Abstract

In the circumstances of small processing facilities for smoked fish production, and a particularly good fishing season, there occurs the necessity for freezing the catch in order to process it and preserve it in this way, at times when the season is not so good. To this end, the goal of our research was to examine the effect of freezing fish on the selected parameters of cold smoked, vacuum-packed trout fillets. To conduct the experiment, two groups of trout were formed: the control one, out of fresh fish, and the experimental one, out of previously frozen fish. In the course of a three week period of smoked fish storage at the temperature of 4 o C the variation of the total number of bacteria, and the total number of lactobacilli were monitored. Also, at the end of processing, the content value of water and salt were determined, as well as the content value of salt in the water phase, and aw value (water activity).

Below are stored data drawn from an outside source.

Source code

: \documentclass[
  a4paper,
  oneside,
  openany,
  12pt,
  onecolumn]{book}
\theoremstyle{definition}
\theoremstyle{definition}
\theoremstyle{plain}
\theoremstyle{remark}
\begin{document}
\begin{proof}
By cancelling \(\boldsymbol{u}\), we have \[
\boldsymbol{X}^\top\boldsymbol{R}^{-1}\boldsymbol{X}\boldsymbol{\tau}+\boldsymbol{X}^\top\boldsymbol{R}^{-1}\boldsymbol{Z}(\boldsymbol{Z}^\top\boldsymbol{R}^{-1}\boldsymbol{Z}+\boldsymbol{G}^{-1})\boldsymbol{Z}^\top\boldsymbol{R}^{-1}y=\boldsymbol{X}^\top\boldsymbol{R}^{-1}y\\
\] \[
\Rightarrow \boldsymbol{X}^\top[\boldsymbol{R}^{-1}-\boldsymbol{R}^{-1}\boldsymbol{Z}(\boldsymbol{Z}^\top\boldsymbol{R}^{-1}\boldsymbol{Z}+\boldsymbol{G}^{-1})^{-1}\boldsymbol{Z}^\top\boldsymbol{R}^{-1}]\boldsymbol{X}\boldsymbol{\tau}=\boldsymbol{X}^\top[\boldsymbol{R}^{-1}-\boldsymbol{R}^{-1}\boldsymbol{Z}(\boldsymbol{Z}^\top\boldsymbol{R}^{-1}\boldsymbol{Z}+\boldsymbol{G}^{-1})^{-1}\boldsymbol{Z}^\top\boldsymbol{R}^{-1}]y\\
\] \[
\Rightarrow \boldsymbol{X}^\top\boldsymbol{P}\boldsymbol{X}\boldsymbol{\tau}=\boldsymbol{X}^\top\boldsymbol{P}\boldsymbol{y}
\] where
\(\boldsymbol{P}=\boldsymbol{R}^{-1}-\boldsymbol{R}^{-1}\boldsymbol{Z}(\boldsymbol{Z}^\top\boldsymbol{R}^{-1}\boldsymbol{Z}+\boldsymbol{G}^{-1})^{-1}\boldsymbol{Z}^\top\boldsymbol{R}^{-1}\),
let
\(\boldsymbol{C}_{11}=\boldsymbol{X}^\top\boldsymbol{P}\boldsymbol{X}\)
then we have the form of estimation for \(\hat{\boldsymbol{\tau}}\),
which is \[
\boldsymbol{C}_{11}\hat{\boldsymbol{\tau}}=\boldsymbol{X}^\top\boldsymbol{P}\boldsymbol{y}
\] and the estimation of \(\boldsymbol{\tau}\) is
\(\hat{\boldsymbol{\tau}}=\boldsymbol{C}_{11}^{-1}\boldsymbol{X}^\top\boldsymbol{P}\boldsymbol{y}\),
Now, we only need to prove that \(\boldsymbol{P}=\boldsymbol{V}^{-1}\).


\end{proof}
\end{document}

By testing the bacteriological status of two groups of products during the storage period, it was determined that the total number of both bacteria and lactobacilli was smaller in the samples produced from frozen fish. The average content value of water and NaCl, as well as the salt content value in the water phase, in the vacuum-packed, smoked fillets produced from frozen fish was statistically, considerably larger than the content value of water, salt, and salt content value in the water phase in the samples manufactured from fresh fish. Our research findings show that using the raw material that was previously frozen for producing smoked fish fillets is not only appropriate, but also recommended.